Since we have moved to the Midwest there are certain foods from New York that we miss. We have been able to bring some of them to Michigan with us when we go back and stock up at Wegman’s. Spiedie sauce, Grandma Brown’s Beans, salt potatoes, Zweigle’s and Hoffman Hot Dogs, or Croghan Bologna are things we can easily bring back in a cooler. But, things like bagels, pizza, and fresh seafood don’t travel so well. Yes, they have those foods here in Michigan but they are just not the same.
Last night I was really craving bagels and our one bagel place closes at 3:00 pm. So we made homemade bagels to feed the desire for hot bagels.
Though they don’t look great these actually tasted really good. We need to work on our bagel forming technique but the flavor and texture was perfect for us.
- 1 1/3 cups warm water
- 4 1/4 cups flour
- 1/4 cup dark brown sugar
- 1 1/4 teaspoons salt
- 1 packet dry active yeast
- 3 quarts water
- 1 tablespoon sugar
- Place warm water, flour, brown sugar, salt, and yeast into your bread machine in the order recommended by your bread machine.
- Put on dough program.
- Prepare a baking sheet by spraying with non-stick spray.

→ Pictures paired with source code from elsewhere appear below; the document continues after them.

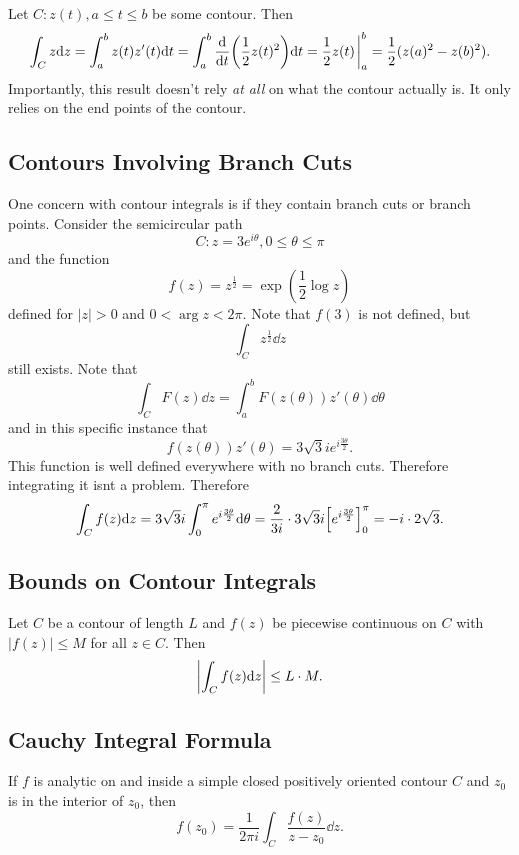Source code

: \documentclass[../notes.tex]{subfiles}
\begin{document}
\begin{example}
    Let $C : z(t), a \leq t \leq b$ be some contour. Then
    \[
        \int_C z \dd z = \int_a^b z(t) z'(t) \dd t =  \int_a^b \dv{t} \qty(\frac{1}{2} z(t)^2) \dd t = \frac{1}{2} z(t) \eval_a^b = \frac{1}{2} (z(a)^2 - z(b)^2)
    .\]
    Importantly, this result doesn't rely \textit{at all} on what the contour actually is. It only relies on the end points of the contour.
\end{example}

\subsection{Contours Involving Branch Cuts}

One concern with contour integrals is if they contain branch cuts or branch points. Consider the semicircular path
\[
    C : z = 3 e^{i \theta}, 0 \leq \theta \leq \pi
\]
and the function
\[
    f(z) = z^{\frac{1}{2}} = \exp(\frac{1}{2} \log z)
\]
defined for $|z| > 0$ and $0 < \arg z < 2 \pi$. Note that $f(3)$ is not defined, but
\[
    \int_C z^{\frac{1}{2}} \dd z
\]
still exists. Note that
\[
    \int_C F(z) \dd z = \int_a^b F(z(\theta)) z'(\theta) \dd \theta
\]
and in this specific instance that
\[
    f(z(\theta)) z'(\theta) = 3 \sqrt{3} i e^{i \frac{3 \theta}{2}}
.\]
This function is well defined everywhere with no branch cuts. Therefore integrating it isnt a problem. Therefore
\[
    \int_C f(z) \dd z = 3 \sqrt{3} i \int_0^\pi e^{i \frac{3 \theta}{2}} \dd \theta = \frac{2}{3i} \cdot 3 \sqrt{3} i \qty[e^{i \frac{3 \theta}{2}}]_0^\pi = - i \cdot 2 \sqrt{3}
.\]

\subsection{Bounds on Contour Integrals}

\begin{theorem}
    Let $C$ be a contour of length $L$ and $f(z)$ be piecewise continuous on $C$ with $|f(z)| \leq M$ for all $z \in C$. Then
    \[
        \qty|\int_C f(z) \dd z| \leq L \cdot M
    .\]
\end{theorem}

\subsection{Cauchy Integral Formula}
\begin{theorem}
    \label{thm:cif}
    If $f$ is analytic on and inside a simple closed positively oriented contour $C$ and $z_0$ is in the interior of $z_0$, then
    \[
        f(z_0) = \frac{1}{2 \pi i} \int_C \frac{f(z)}{z - z_0} \dd z
    .\]
\end{theorem}
\end{document}
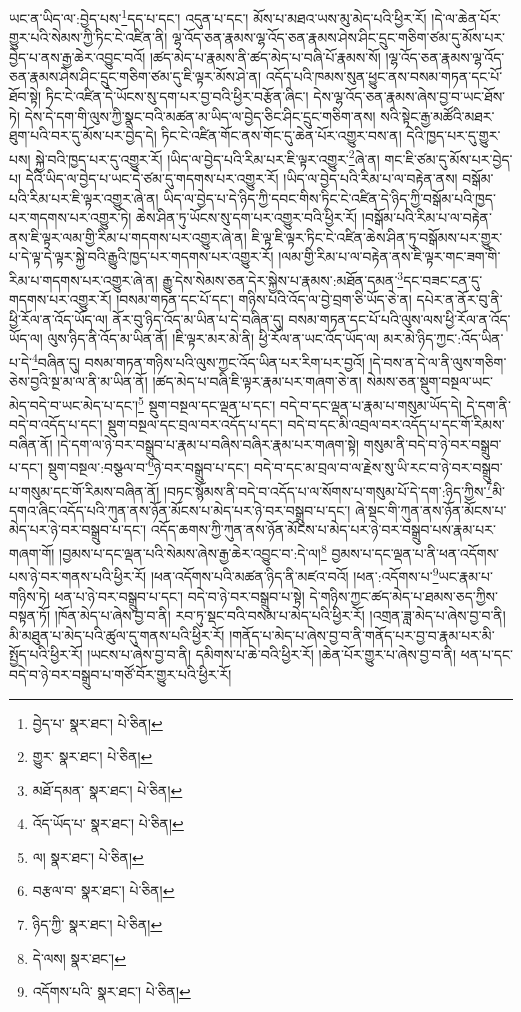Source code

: ཡང་ན་ཡིད་ལ་:བྱེད་པས་\footnote{བྱེད་པ་  སྣར་ཐང་།  པེ་ཅིན། }དད་པ་དང་། འདུན་པ་དང་། མོས་པ་མཐའ་ཡས་མུ་མེད་པའི་ཕྱིར་རོ། །དེ་ལ་ཆེན་པོར་གྱུར་པའི་སེམས་ཀྱི་ཏིང་ངེ་འཛིན་ནི། ལྷ་འོད་ཅན་རྣམས་ལྷ་འོད་ཅན་རྣམས་ཤེས་ཤིང་དྲུང་གཅིག་ཙམ་དུ་མོས་པར་བྱེད་པ་ནས་རྒྱ་ཆེར་འབྱུང་བའོ། །ཚད་མེད་པ་རྣམས་ནི་ཚད་མེད་པ་བཞི་པོ་རྣམས་སོ། །ལྷ་འོད་ཅན་རྣམས་ལྷ་འོད་ཅན་རྣམས་ཤེས་ཤིང་དྲུང་གཅིག་ཙམ་དུ་ཇི་ལྟར་མོས་ཤེ་ན། འདོད་པའི་ཁམས་སུན་ཕྱུང་ནས་བསམ་གཏན་དང་པོ་ཐོབ་སྟེ། ཏིང་ངེ་འཛིན་དེ་ཡོངས་སུ་དག་པར་བྱ་བའི་ཕྱིར་བརྩོན་ཞིང་། དེས་ལྷ་འོད་ཅན་རྣམས་ཞེས་བྱ་བ་ཡང་ཐོས་ཏེ། དེས་དེ་དག་གི་ལུས་ཀྱི་སྣང་བའི་མཚན་མ་ཡིད་ལ་བྱེད་ཅིང་ཤིང་དྲུང་གཅིག་ནས། སའི་སྟེང་རྒྱ་མཚོའི་མཐར་ཐུག་པའི་བར་དུ་མོས་པར་བྱེད་དེ། ཏིང་ངེ་འཛིན་གོང་ནས་གོང་དུ་ཆེན་པོར་འགྱུར་བས་ན། དེའི་ཁྱད་པར་དུ་གྱུར་པས། སྐྱེ་བའི་ཁྱད་པར་དུ་འགྱུར་རོ། །ཡིད་ལ་བྱེད་པའི་རིམ་པར་ཇི་ལྟར་འགྱུར་\footnote{གྱུར་  སྣར་ཐང་།  པེ་ཅིན། }ཞེ་ན། གང་ཇི་ཙམ་དུ་མོས་པར་བྱེད་པ། དེའི་ཡིད་ལ་བྱེད་པ་ཡང་དེ་ཙམ་དུ་གདགས་པར་འགྱུར་རོ། །ཡིད་ལ་བྱེད་པའི་རིམ་པ་ལ་བརྟེན་ནས། བསྒོམ་པའི་རིམ་པར་ཇི་ལྟར་འགྱུར་ཞེ་ན། ཡིད་ལ་བྱེད་པ་དེ་ཉིད་ཀྱི་དབང་གིས་ཏིང་ངེ་འཛིན་དེ་ཉིད་ཀྱི་བསྒོམ་པའི་ཁྱད་པར་གདགས་པར་འགྱུར་ཏེ། ཆེས་ཤིན་ཏུ་ཡོངས་སུ་དག་པར་འགྱུར་བའི་ཕྱིར་རོ། །བསྒོམ་པའི་རིམ་པ་ལ་བརྟེན་ནས་ཇི་ལྟར་ལམ་གྱི་རིམ་པ་གདགས་པར་འགྱུར་ཞེ་ན། ཇི་ལྟ་ཇི་ལྟར་ཏིང་ངེ་འཛིན་ཆེས་ཤིན་ཏུ་བསྒོམས་པར་གྱུར་པ་དེ་ལྟ་དེ་ལྟར་སྐྱེ་བའི་རྒྱུའི་ཁྱད་པར་གདགས་པར་འགྱུར་རོ། །ལམ་གྱི་རིམ་པ་ལ་བརྟེན་ནས་ཇི་ལྟར་གང་ཟག་གི་རིམ་པ་གདགས་པར་འགྱུར་ཞེ་ན། རྒྱུ་དེས་སེམས་ཅན་དེར་སྐྱེས་པ་རྣམས་:མཐོན་དམན་\footnote{མཐོ་དམན་  སྣར་ཐང་།  པེ་ཅིན། }དང་བཟང་ངན་དུ་གདགས་པར་འགྱུར་རོ། །བསམ་གཏན་དང་པོ་དང་། གཉིས་པའི་འོད་ལ་བྱེ་བྲག་ཅི་ཡོད་ཅེ་ན། དཔེར་ན་ནོར་བུ་ནི་ཕྱི་རོལ་ན་འོད་ཡོད་ལ། ནོར་བུ་ཉིད་འོད་མ་ཡིན་པ་དེ་བཞིན་དུ། བསམ་གཏན་དང་པོ་པའི་ལུས་ལས་ཕྱི་རོལ་ན་འོད་ཡོད་ལ། ལུས་ཉིད་ནི་འོད་མ་ཡིན་ནོ། །ཇི་ལྟར་མར་མེ་ནི། ཕྱི་རོལ་ན་ཡང་འོད་ཡོད་ལ། མར་མེ་ཉིད་ཀྱང་:འོད་ཡིན་པ་དེ་\footnote{འོད་ཡོད་པ་  སྣར་ཐང་།  པེ་ཅིན། }བཞིན་དུ། བསམ་གཏན་གཉིས་པའི་ལུས་ཀྱང་འོད་ཡིན་པར་རིག་པར་བྱའོ། །དེ་བས་ན་དེ་ལ་ནི་ལུས་གཅིག་ཅེས་བྱའི་སྔ་མ་ལ་ནི་མ་ཡིན་ནོ། །ཚད་མེད་པ་བཞི་ཇི་ལྟར་རྣམ་པར་གཞག་ཅེ་ན། སེམས་ཅན་སྡུག་བསྔལ་ཡང་མེད་བདེ་བ་ཡང་མེད་པ་དང་།\footnote{ལ།  སྣར་ཐང་།  པེ་ཅིན། } སྡུག་བསྔལ་དང་ལྡན་པ་དང་། བདེ་བ་དང་ལྡན་པ་རྣམ་པ་གསུམ་ཡོད་དེ། དེ་དག་ནི་བདེ་བ་འདོད་པ་དང་། སྡུག་བསྔལ་དང་བྲལ་བར་འདོད་པ་དང་། བདེ་བ་དང་མི་འབྲལ་བར་འདོད་པ་དང་གོ་རིམས་བཞིན་ནོ། །དེ་དག་ལ་ཉེ་བར་བསྒྲུབ་པ་རྣམ་པ་བཞིས་བཞིར་རྣམ་པར་གཞག་སྟེ། གསུམ་ནི་བདེ་བ་ཉེ་བར་བསྒྲུབ་པ་དང་། སྡུག་བསྔལ་:བསྩལ་བ་\footnote{བརྩལ་བ་  སྣར་ཐང་།  པེ་ཅིན། }ཉེ་བར་བསྒྲུབ་པ་དང་། བདེ་བ་དང་མ་བྲལ་བ་ལ་རྗེས་སུ་ཡི་རང་བ་ཉེ་བར་བསྒྲུབ་པ་གསུམ་དང་གོ་རིམས་བཞིན་ནོ། །བཏང་སྙོམས་ནི་བདེ་བ་འདོད་པ་ལ་སོགས་པ་གསུམ་པོ་དེ་དག་:ཉིད་ཀྱིས་\footnote{ཉིད་ཀྱི་  སྣར་ཐང་།  པེ་ཅིན། }མི་དགའ་ཞིང་འདོད་པའི་ཀུན་ནས་ཉོན་མོངས་པ་མེད་པར་ཉེ་བར་བསྒྲུབ་པ་དང་། ཞེ་སྡང་གི་ཀུན་ནས་ཉོན་མོངས་པ་མེད་པར་ཉེ་བར་བསྒྲུབ་པ་དང་། འདོད་ཆགས་ཀྱི་ཀུན་ནས་ཉོན་མོངས་པ་མེད་པར་ཉེ་བར་བསྒྲུབ་པས་རྣམ་པར་གཞག་གོ། །བྱམས་པ་དང་ལྡན་པའི་སེམས་ཞེས་རྒྱ་ཆེར་འབྱུང་བ་:དེ་ལ།\footnote{དེ་ལས།  སྣར་ཐང་། } བྱམས་པ་དང་ལྡན་པ་ནི་ཕན་འདོགས་པས་ཉེ་བར་གནས་པའི་ཕྱིར་རོ། །ཕན་འདོགས་པའི་མཚན་ཉིད་ནི་མཛའ་བའོ། །ཕན་:འདོགས་པ་\footnote{འདོགས་པའི་  སྣར་ཐང་།  པེ་ཅིན། }ཡང་རྣམ་པ་གཉིས་ཏེ། ཕན་པ་ཉེ་བར་བསྒྲུབ་པ་དང་། བདེ་བ་ཉེ་བར་བསྒྲུབ་པ་སྟེ། དེ་གཉིས་ཀྱང་ཚད་མེད་པ་ཐམས་ཅད་ཀྱིས་བསྟན་ཏོ། །ཁོན་མེད་པ་ཞེས་བྱ་བ་ནི། རབ་ཏུ་སྡང་བའི་བསམ་པ་མེད་པའི་ཕྱིར་རོ། །འགྲན་ཟླ་མེད་པ་ཞེས་བྱ་བ་ནི། མི་མཐུན་པ་མེད་པའི་ཚུལ་དུ་གནས་པའི་ཕྱིར་རོ། །གནོད་པ་མེད་པ་ཞེས་བྱ་བ་ནི་གནོད་པར་བྱ་བ་རྣམ་པར་མི་སྤྱོད་པའི་ཕྱིར་རོ། །ཡངས་པ་ཞེས་བྱ་བ་ནི། དམིགས་པ་ཆེ་བའི་ཕྱིར་རོ། །ཆེན་པོར་གྱུར་པ་ཞེས་བྱ་བ་ནི། ཕན་པ་དང་བདེ་བ་ཉེ་བར་བསྒྲུབ་པ་གཙོ་བོར་གྱུར་པའི་ཕྱིར་རོ།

- Once dough is finished place on a floured surface. Divide into 12 equal pieces. Form into a ball and then form a bagel by putting your thumb through the center and gently pull it into a ring.
- Place bagel on baking sheet and cover with a warm damp towel for 10 minutes. Place in a warm area.
- While bagels are resting bring water and sugar to a boil over medium-high heat in a large saucepan. Preheat oven to 400 degrees.
- Carefully place 1-2 bagels in the boiling water for 1 minute each side. Remove bagels with a slotted spoon to a towel to absorb some of the water. Place bagels on baking sheet.
- Bake tray of bagels for 10-12 minutes until golden brown. Check to make sure they are cooked through. If not turn them over and bake for 1-2 minutes more.
- Remove bagels from oven and allow to cool.